-Beberapa jam sebelum penyerangan-
Mateen pergi dari kamar Rossalia, diikuti Angela yang sekilas melihat Rossalia, ada rasa kasihan dalam benaknya, dan ada pula penyesalan.
Wanita itu teringat akan anjing-anjing peliharaannya yang sangat menyayangi anak-anak mereka, memberikan kehangatan, kelembutan, dan selalu menjilati anak-anak mereka seakan memanjakan mereka.
"Cih, anjing saja tahu bagaimana merawat anaknya."
Angela mengeluarkan air mata, dan segera menghapusnya, ia berjalan dengan cepat mengikuti Mateen.
"Kau sedang apa?"
Angela berada di belakang Mateen.
"Diamlah kita harus mengendap-endap masuk ke ruang bawah tanah, aku dengar pembicaraan dari pelayan ada ruang bawah tanah, setiap hari mereka membawa makanan, dan juga sepertinya pusat kontrol ada di sana, aku harus menghubungi semua pengawalku dan Amber."
"Tapi Mateen, jika ketahuan, Peter akan membunuh kita."
"Sama saja bukan, kita juga akan menjadi kelinci percobaan mereka, sekarang atau besok sama saja, sama-sama akan mati, lebih baik mencoba dari pada kita hanya menunggu kematian, para pengawalku akan tahu titik lokasi kita, mereka akan datang menolong, Amber sangat pandai membuat kerusakan sistem."

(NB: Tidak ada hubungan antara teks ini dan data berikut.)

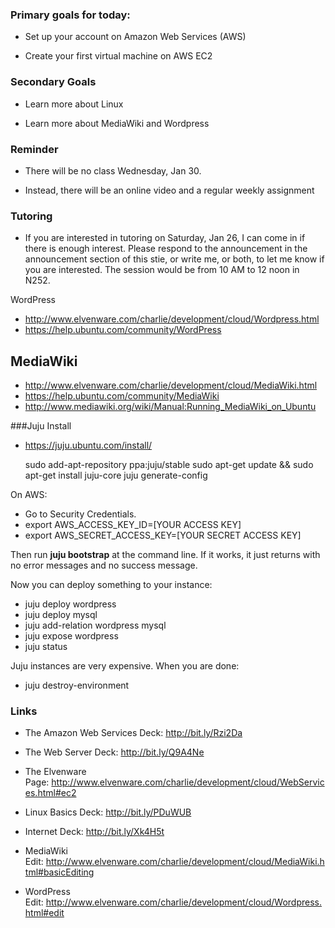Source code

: ### Primary goals for today:

-   Set up your account on Amazon Web Services (AWS)

-   Create your first virtual machine on AWS EC2

### Secondary Goals

-   Learn more about Linux

-   Learn more about MediaWiki and Wordpress

### Reminder

-   There will be no class Wednesday, Jan 30.

-   Instead, there will be an online video and a regular weekly assignment

### Tutoring

-   If you are interested in tutoring on Saturday, Jan 26, I can come in if
    there is enough interest. Please respond to the announcement in the
    announcement section of this stie, or write me, or both, to let me know if
    you are interested. The session would be from 10 AM to 12 noon in N252.



WordPress

-   <http://www.elvenware.com/charlie/development/cloud/Wordpress.html>
-   <https://help.ubuntu.com/community/WordPress>

MediaWiki
---------

-   <http://www.elvenware.com/charlie/development/cloud/MediaWiki.html>
-   <https://help.ubuntu.com/community/MediaWiki>
-   <http://www.mediawiki.org/wiki/Manual:Running_MediaWiki_on_Ubuntu>

###Juju Install

- <https://juju.ubuntu.com/install/>

	sudo add-apt-repository ppa:juju/stable
	sudo apt-get update && sudo apt-get install juju-core
	juju generate-config
	
On AWS:

- Go to Security Credentials.
- export AWS_ACCESS_KEY_ID=[YOUR ACCESS KEY]
- export AWS_SECRET_ACCESS_KEY=[YOUR SECRET ACCESS KEY]

Then run **juju bootstrap** at the command line. If it works, it
just returns with no error messages and no success message. 

Now you can deploy something to your instance:

- juju deploy wordpress
- juju deploy mysql
- juju add-relation wordpress mysql
- juju expose wordpress
- juju status

Juju instances are very expensive. When you are done: 

- juju destroy-environment


### Links

-   The Amazon Web Services Deck: <http://bit.ly/Rzi2Da>

-   The Web Server Deck: <http://bit.ly/Q9A4Ne>

-   The Elvenware
    Page: <http://www.elvenware.com/charlie/development/cloud/WebServices.html#ec2>

-   Linux Basics Deck: <http://bit.ly/PDuWUB>

-   Internet Deck: <http://bit.ly/Xk4H5t>

-   MediaWiki
    Edit: <http://www.elvenware.com/charlie/development/cloud/MediaWiki.html#basicEditing>

-   WordPress
    Edit: <http://www.elvenware.com/charlie/development/cloud/Wordpress.html#edit>
    
    
    
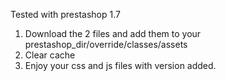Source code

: Tested with prestashop 1.7

1) Download the 2 files and add them to your prestashop_dir/override/classes/assets
2) Clear cache
3) Enjoy your css and js files with version added.

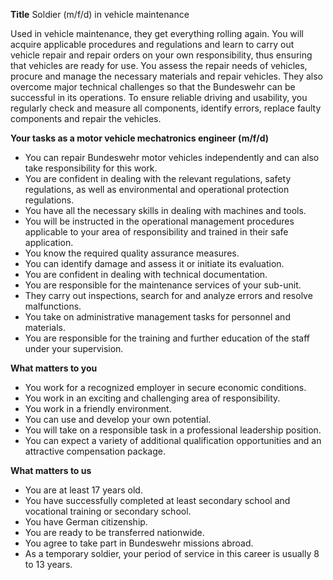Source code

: **Title**
Soldier (m/f/d) in vehicle maintenance

Used in vehicle maintenance, they get everything rolling again. You will acquire applicable procedures and regulations and learn to carry out vehicle repair and repair orders on your own responsibility, thus ensuring that vehicles are ready for use. You assess the repair needs of vehicles, procure and manage the necessary materials and repair vehicles. They also overcome major technical challenges so that the Bundeswehr can be successful in its operations. To ensure reliable driving and usability, you regularly check and measure all components, identify errors, replace faulty components and repair the vehicles.

**Your tasks as a motor vehicle mechatronics engineer (m/f/d)**

-	You can repair Bundeswehr motor vehicles independently and can also take responsibility for this work.
-	You are confident in dealing with the relevant regulations, safety regulations, as well as environmental and operational protection regulations.
-	You have all the necessary skills in dealing with machines and tools.
-	You will be instructed in the operational management procedures applicable to your area of responsibility and trained in their safe application.
-	You know the required quality assurance measures.
-	You can identify damage and assess it or initiate its evaluation.
-	You are confident in dealing with technical documentation.
-	You are responsible for the maintenance services of your sub-unit.
-	They carry out inspections, search for and analyze errors and resolve malfunctions.
-	You take on administrative management tasks for personnel and materials.
-	You are responsible for the training and further education of the staff under your supervision.

**What matters to you**

-	You work for a recognized employer in secure economic conditions.
-	You work in an exciting and challenging area of responsibility.
-	You work in a friendly environment.
-	You can use and develop your own potential.
-	You will take on a responsible task in a professional leadership position.
-	You can expect a variety of additional qualification opportunities and an attractive compensation package.

**What matters to us**

-	You are at least 17 years old.
-	You have successfully completed at least secondary school and vocational training or secondary school.
-	You have German citizenship.
-	You are ready to be transferred nationwide.
-	You agree to take part in Bundeswehr missions abroad.
-	As a temporary soldier, your period of service in this career is usually 8 to 13 years.
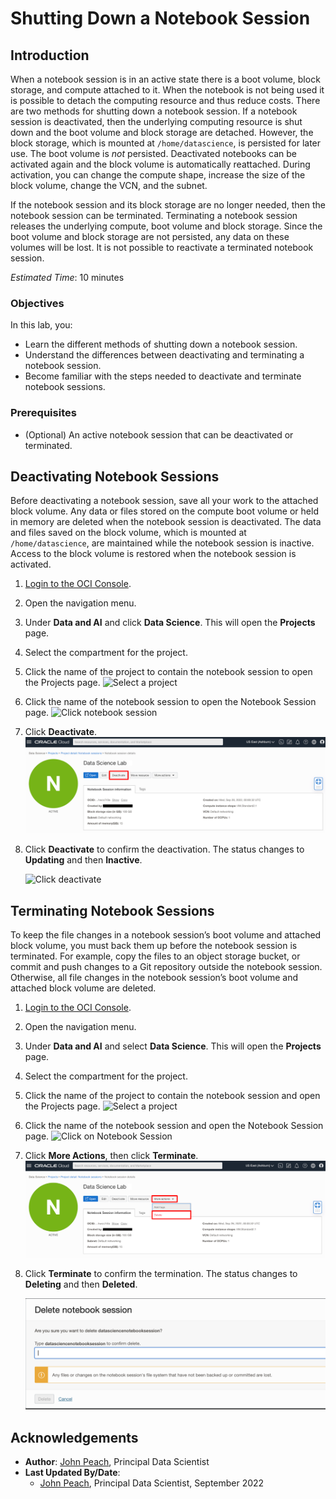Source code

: # Shutting Down a Notebook Session

## Introduction

When a notebook session is in an active state there is a boot volume, block storage, and compute attached to it. When the notebook is not being used it is possible to detach the computing resource and thus reduce costs. There are two methods for shutting down a notebook session. If a notebook session is deactivated, then the underlying computing resource is shut down and the boot volume and block storage are detached. However, the block storage, which is mounted at ``/home/datascience``, is persisted for later use. The boot volume is *not* persisted. Deactivated notebooks can be activated again and the block volume is automatically reattached. During activation, you can change the compute shape, increase the size of the block volume, change the VCN, and the subnet.

If the notebook session and its block storage are no longer needed, then the notebook session can be terminated. Terminating a notebook session releases the underlying compute, boot volume and block storage. Since the boot volume and block storage are not persisted, any data on these volumes will be lost. It is not possible to reactivate a terminated notebook session.

*Estimated Time*: 10 minutes

### Objectives

In this lab, you:
* Learn the different methods of shutting down a notebook session.
* Understand the differences between deactivating and terminating a notebook session.
* Become familiar with the steps needed to deactivate and terminate notebook sessions.

### Prerequisites

* (Optional) An active notebook session that can be deactivated or terminated.

## Deactivating Notebook Sessions

Before deactivating a notebook session, save all your work to the attached block volume. Any data or files stored on the compute boot volume or held in memory are deleted when the notebook session is deactivated. The data and files saved on the block volume, which is mounted at ``/home/datascience``, are maintained while the notebook session is inactive. Access to the block volume is restored when the notebook session is activated.

1. [Login to the OCI Console](https://www.oracle.com/cloud/sign-in.html).
1. Open the navigation menu.
1. Under **Data and AI** and click **Data Science**. This will open the **Projects** page.
1. Select the compartment for the project.
1. Click the name of the project to contain the notebook session to open the Projects page.
    ![Select a project](./../common/images/select-project.png)
1. Click the name of the notebook session to open the Notebook Session page.
    ![Click notebook session](./../common/images/click-notebook-session.png)
1. Click **Deactivate**.
    ![Deactivate button](./../common/images/deactivate-notebook-session.png)

1. Click **Deactivate** to confirm the deactivation. The status changes to **Updating** and then **Inactive**.

    ![Click deactivate](./../common/images/deactivate-notebook-session-confirmation.png)

## Terminating Notebook Sessions

To keep the file changes in a notebook session’s boot volume and attached block volume, you must back them up before the notebook session is terminated. For example, copy the files to an object storage bucket, or commit and push changes to a Git repository outside the notebook session. Otherwise, all file changes in the notebook session’s boot volume and attached block volume are deleted.

1. [Login to the OCI Console](https://www.oracle.com/cloud/sign-in.html).
1. Open the navigation menu.
1. Under **Data and AI** and select **Data Science**. This will open the **Projects** page.
1. Select the compartment for the project.
1. Click the name of the project to contain the notebook session and open the Projects page.
    ![Select a project](./../common/images/select-project.png)

1. Click the name of the notebook session and open the Notebook Session page.
    ![Click on Notebook Session](./../common/images/click-notebook-session.png)

1. Click **More Actions**, then click **Terminate**.
    ![Terminate button](./../common/images/terminate-notebook-session.png)

1. Click **Terminate** to confirm the termination. The status changes to **Deleting** and then **Deleted**.

    ![Click terminate](./../common/images/terminate-notebook-session-confirmation.png)

## Acknowledgements

* **Author**: [John Peach](https://www.linkedin.com/in/jpeach/), Principal Data Scientist
* **Last Updated By/Date**:
    * [John Peach](https://www.linkedin.com/in/jpeach/), Principal Data Scientist, September 2022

Mateen mengendap-endap mengikuti para pelayan yang sedang membawa baki-baki makanan tertutup dengan meja dorong.
Para pelayan menoleh kekiri dan ke kanan memastikan tidak ada seorang pun yang mengikuti mereka.

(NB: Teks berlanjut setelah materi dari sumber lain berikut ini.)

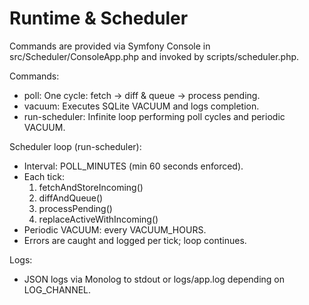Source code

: # Runtime & Scheduler

Commands are provided via Symfony Console in src/Scheduler/ConsoleApp.php and invoked by scripts/scheduler.php.

Commands:
- poll: One cycle: fetch -> diff & queue -> process pending.
- vacuum: Executes SQLite VACUUM and logs completion.
- run-scheduler: Infinite loop performing poll cycles and periodic VACUUM.

Scheduler loop (run-scheduler):
- Interval: POLL_MINUTES (min 60 seconds enforced).
- Each tick:
  1) fetchAndStoreIncoming()
  2) diffAndQueue()
  3) processPending()
  4) replaceActiveWithIncoming()
- Periodic VACUUM: every VACUUM_HOURS.
- Errors are caught and logged per tick; loop continues.

Logs:
- JSON logs via Monolog to stdout or logs/app.log depending on LOG_CHANNEL.
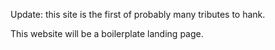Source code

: Update: this site is the first of probably many tributes to hank.

This website will be a boilerplate landing page.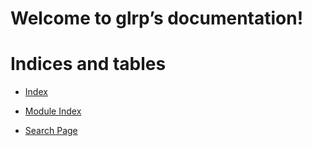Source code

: # Welcome to glrp’s documentation!

# Indices and tables


* [Index](genindex.md)


* [Module Index](py-modindex.md)


* [Search Page](search.md)
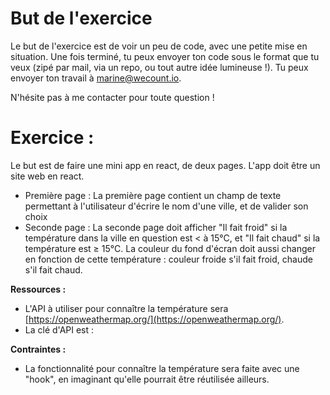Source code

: # But de l'exercice

Le but de l'exercice est de voir un peu de code, avec une petite mise en situation. Une fois terminé, tu peux envoyer ton code sous le format que tu veux (zipé par mail, via un repo, ou tout autre idée lumineuse !). Tu peux envoyer ton travail à marine@wecount.io.

N'hésite pas à me contacter pour toute question !

# Exercice :

Le but est de faire une mini app en react, de deux pages. L'app doit être un site web en react.

- Première page : La première page contient un champ de texte permettant à l'utilisateur d'écrire le nom d'une ville, et de valider son choix
- Seconde page : La seconde page doit afficher "Il fait froid" si la température dans la ville en question est < à 15°C, et "Il fait chaud" si la température est ≥ 15°C. La couleur du fond d'écran doit aussi changer en fonction de cette température : couleur froide s'il fait froid, chaude s'il fait chaud.

**Ressources :** 

- L'API à utiliser pour connaître la température sera [https://openweathermap.org/](https://openweathermap.org/).
- La clé d'API est : 

**Contraintes :** 

- La fonctionnalité pour connaître la température sera faite avec une "hook", en imaginant qu'elle pourrait être réutilisée ailleurs.
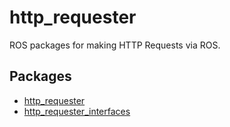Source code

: # http_requester

ROS packages for making HTTP Requests via ROS.

## Packages

- [http_requester](http_requester/README.md)
- [http_requester_interfaces](http_requester_interfaces/README.md)
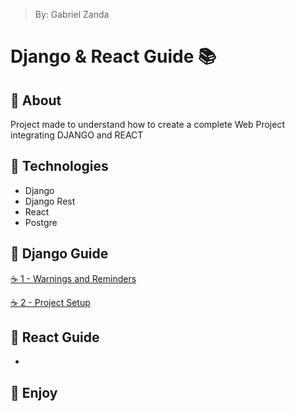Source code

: > By: Gabriel Zanda

# Django & React Guide 📚

## 📌 About

Project made to understand how to create a complete Web Project integrating DJANGO and REACT

## 📌 Technologies

-   Django
-   Django Rest
-   React
-   Postgre

## 📌 Django Guide

[☕​​ 1 - Warnings and Reminders](/>%20DJANGO%20GUIDE/0.Warnings%20and%20Reminders.md)

[☕​ 2 - Project Setup](/>%20DJANGO%20GUIDE/1.%20Project%20Setup.md)

## 📌 React Guide

- 

## 📌 Enjoy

Seorang pelayan wanita memberikan perintahnya,
"Kau periksalah jalan yang kita lewati tadi, aku merasa ada seseorang yang mengikuti, dan untukmu, kau tunggu di sini."
3 pelayan wanita kemudian berpencar dengan tugas masing-masing.

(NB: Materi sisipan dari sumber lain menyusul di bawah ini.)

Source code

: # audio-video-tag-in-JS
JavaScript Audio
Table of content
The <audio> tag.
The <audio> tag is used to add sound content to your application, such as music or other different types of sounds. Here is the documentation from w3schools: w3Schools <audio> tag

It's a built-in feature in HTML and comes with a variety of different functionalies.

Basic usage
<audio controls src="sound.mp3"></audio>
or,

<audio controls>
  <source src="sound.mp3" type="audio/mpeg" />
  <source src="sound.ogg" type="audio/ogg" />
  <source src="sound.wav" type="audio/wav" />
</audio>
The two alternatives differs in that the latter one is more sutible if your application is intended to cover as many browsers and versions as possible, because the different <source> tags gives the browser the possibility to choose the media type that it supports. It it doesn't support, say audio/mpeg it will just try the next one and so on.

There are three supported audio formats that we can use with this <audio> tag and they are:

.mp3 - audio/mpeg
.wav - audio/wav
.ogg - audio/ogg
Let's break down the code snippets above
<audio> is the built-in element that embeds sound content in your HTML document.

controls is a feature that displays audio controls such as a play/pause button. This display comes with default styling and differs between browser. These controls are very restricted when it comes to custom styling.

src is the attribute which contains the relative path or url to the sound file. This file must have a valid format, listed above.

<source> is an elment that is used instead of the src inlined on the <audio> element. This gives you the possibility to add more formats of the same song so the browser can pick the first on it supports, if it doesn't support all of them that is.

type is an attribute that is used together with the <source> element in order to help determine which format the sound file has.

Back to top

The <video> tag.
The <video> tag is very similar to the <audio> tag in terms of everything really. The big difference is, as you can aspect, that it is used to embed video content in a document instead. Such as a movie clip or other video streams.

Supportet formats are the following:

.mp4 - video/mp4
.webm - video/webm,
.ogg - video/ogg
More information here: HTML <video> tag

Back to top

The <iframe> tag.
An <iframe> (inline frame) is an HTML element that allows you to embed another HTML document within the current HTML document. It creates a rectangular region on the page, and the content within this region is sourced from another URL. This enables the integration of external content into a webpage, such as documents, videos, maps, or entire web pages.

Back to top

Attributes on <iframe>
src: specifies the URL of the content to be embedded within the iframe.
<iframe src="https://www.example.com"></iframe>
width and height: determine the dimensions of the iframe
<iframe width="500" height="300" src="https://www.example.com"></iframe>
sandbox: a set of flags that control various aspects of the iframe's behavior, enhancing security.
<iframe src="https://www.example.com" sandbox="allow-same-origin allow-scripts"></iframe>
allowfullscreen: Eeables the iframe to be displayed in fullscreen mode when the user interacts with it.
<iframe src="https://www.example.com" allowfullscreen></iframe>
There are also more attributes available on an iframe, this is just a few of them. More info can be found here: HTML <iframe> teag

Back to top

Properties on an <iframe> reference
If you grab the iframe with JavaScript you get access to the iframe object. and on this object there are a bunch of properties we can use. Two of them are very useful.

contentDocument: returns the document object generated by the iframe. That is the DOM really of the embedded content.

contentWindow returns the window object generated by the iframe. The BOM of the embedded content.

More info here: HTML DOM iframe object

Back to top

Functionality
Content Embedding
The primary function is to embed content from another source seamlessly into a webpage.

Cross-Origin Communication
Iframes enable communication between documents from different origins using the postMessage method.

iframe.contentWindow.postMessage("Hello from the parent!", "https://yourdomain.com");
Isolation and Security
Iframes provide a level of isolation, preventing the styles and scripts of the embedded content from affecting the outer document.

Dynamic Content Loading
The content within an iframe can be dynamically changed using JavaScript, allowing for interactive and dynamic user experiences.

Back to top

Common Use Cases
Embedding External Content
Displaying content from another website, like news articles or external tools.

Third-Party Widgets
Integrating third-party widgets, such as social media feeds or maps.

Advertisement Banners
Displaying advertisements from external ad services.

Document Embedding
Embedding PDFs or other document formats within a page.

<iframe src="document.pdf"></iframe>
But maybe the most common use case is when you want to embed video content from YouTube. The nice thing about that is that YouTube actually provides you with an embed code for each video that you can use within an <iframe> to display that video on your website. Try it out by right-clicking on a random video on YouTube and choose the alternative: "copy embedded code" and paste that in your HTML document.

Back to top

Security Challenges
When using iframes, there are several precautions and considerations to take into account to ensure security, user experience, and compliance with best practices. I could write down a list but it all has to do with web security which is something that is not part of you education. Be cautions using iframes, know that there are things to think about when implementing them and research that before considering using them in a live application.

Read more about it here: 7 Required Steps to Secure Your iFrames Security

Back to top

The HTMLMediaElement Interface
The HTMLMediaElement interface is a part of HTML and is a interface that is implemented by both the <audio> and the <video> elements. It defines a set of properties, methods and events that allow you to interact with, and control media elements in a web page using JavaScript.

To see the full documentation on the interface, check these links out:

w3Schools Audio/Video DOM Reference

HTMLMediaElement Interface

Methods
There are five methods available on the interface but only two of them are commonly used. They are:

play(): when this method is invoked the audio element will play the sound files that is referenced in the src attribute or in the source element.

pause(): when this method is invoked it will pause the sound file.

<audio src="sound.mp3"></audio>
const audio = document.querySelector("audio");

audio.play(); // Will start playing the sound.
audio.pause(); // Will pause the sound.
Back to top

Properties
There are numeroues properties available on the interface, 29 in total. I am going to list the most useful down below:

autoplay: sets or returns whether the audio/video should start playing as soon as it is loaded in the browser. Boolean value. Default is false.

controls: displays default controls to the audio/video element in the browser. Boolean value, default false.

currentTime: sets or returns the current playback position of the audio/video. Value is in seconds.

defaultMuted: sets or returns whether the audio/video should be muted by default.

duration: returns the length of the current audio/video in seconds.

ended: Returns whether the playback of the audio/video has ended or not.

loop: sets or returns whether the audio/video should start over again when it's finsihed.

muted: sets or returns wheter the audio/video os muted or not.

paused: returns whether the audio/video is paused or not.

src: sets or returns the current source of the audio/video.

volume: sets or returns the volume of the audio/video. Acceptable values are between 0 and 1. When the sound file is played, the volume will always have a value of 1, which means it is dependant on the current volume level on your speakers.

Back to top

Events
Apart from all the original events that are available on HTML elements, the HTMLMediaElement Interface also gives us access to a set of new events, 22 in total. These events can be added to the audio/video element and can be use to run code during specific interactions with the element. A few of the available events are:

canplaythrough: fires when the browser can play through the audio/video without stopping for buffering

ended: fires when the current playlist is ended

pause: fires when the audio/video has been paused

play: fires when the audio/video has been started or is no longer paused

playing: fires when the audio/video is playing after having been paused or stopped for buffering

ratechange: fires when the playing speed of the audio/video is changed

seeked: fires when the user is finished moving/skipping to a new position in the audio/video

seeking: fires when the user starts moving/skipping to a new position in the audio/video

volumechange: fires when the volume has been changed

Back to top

Mateen dan Angela dengan cepat mundur, mereka bersembunyi.
Setiap pintu Kastil di desain sedikit menjorok kedalam, mereka bersembunyi menekan punggung di pintu besar itu.
Terdengar langkah kaki semakin mendekat.
"Ya Tuhan, kita akan ketahuan Mateen."
Angela menangis dan berbisik.
"Aku takut kita akan lebih cepat mati dan dikuliti kemudian di masak untuk di berikan pada para tahanan."
"Shut up!!!"
Mateen dengan kasar menarik jepit rambut Angela di rambutnya, kepala wanita itu ikut tertarik ia merasakan sakit dan pedas di kulit kepalanya, rambut-rambutnya ikut rontok.
"Bisakah kau lebih lembut."
Angela mengeluh, kesal makin menangis, kalimatnya rancau.
"Tak ada waktu."
Mateen masih mencoba membuka pintu dengan jepit rambut Angela.
Ia berkeringat, dan tangannya semakin licin.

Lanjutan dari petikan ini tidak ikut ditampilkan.